- ASSIGNED TASK -
Scan the data that follows and count the lines with the string "successfully"; answer with the count alone.

- GIVEN DATA -
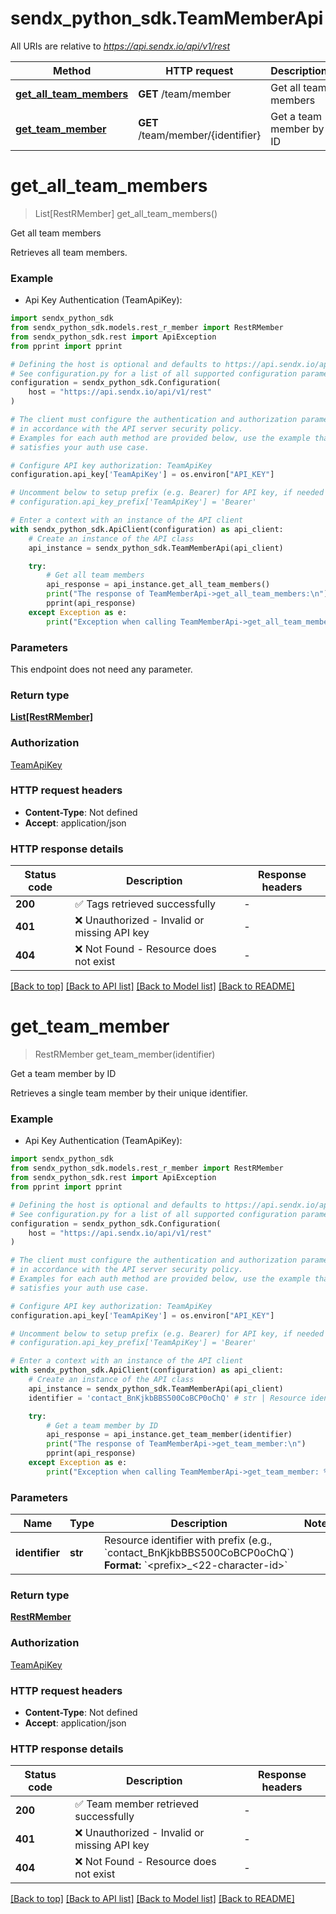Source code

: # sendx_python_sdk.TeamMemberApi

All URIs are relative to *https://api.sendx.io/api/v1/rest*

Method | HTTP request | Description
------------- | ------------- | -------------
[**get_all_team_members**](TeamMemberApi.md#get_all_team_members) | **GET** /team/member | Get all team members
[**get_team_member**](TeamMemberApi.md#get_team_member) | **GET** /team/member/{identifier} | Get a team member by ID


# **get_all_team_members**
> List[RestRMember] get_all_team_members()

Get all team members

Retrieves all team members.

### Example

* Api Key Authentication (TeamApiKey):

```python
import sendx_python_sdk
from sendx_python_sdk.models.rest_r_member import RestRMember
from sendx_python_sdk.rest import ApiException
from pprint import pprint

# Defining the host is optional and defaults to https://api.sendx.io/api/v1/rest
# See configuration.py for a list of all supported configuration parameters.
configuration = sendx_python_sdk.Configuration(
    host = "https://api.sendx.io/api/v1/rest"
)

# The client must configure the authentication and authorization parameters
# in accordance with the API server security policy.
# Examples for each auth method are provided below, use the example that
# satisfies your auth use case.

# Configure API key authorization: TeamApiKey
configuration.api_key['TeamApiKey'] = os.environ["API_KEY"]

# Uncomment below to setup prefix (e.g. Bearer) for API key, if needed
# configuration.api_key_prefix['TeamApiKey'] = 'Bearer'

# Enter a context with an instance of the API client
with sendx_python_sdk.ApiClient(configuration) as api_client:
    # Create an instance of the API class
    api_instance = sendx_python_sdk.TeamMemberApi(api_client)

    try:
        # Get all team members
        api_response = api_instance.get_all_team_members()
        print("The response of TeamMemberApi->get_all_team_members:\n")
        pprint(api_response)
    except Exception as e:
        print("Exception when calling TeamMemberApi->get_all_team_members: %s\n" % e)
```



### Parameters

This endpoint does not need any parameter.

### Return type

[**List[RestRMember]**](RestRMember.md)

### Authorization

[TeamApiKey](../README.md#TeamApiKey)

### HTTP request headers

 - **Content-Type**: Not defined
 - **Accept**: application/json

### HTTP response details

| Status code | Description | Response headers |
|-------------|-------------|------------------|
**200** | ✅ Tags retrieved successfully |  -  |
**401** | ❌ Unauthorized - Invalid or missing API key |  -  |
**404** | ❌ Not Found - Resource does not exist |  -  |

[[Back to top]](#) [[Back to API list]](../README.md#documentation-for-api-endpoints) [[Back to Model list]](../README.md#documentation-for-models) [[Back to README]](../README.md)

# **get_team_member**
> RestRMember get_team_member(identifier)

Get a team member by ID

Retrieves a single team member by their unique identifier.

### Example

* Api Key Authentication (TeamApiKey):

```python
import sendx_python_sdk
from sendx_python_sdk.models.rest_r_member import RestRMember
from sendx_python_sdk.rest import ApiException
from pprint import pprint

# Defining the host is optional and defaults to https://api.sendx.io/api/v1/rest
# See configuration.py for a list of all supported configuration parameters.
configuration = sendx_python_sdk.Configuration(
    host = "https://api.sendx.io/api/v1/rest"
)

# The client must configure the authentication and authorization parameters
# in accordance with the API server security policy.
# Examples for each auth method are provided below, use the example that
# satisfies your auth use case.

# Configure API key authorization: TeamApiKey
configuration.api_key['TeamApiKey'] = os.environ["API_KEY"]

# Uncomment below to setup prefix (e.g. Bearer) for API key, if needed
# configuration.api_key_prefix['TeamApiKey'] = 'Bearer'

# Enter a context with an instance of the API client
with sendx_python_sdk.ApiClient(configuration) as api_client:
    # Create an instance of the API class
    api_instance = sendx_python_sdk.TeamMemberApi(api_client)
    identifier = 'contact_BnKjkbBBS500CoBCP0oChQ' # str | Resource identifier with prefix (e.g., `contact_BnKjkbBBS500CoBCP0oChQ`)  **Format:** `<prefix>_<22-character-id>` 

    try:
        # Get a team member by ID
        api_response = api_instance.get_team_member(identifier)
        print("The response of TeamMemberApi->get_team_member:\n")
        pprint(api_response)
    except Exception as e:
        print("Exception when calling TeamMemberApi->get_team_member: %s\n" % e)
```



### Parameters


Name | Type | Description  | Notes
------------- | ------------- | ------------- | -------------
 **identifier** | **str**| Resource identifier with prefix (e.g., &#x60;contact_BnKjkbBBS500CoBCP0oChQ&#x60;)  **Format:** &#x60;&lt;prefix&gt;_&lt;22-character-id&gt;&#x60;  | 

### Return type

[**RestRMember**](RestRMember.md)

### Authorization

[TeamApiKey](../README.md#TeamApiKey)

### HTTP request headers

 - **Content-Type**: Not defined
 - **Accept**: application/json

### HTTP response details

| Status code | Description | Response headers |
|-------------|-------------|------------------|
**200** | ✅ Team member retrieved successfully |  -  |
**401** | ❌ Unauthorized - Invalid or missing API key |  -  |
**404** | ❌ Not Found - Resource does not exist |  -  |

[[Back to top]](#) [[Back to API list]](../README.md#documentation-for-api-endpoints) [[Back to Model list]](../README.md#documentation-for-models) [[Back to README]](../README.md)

* * *

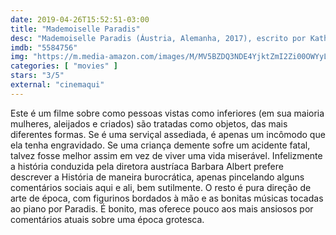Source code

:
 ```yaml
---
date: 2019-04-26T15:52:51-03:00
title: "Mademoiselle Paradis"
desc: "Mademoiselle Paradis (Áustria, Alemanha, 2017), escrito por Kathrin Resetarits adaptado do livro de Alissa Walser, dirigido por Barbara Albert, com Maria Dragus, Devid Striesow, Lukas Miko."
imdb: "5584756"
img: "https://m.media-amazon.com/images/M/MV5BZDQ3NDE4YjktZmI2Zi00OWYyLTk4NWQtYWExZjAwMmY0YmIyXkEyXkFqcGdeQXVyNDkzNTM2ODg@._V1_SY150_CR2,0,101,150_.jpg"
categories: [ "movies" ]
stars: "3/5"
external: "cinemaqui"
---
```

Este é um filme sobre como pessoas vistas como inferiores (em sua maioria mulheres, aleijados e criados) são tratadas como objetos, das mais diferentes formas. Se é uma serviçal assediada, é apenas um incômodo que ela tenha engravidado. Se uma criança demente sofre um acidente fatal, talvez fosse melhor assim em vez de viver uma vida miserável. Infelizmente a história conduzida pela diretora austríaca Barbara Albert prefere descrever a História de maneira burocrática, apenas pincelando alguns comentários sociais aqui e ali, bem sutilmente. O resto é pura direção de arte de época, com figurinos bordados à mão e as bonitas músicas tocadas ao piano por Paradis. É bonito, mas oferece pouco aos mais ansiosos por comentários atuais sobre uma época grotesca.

- EXERCISE RESULT -
2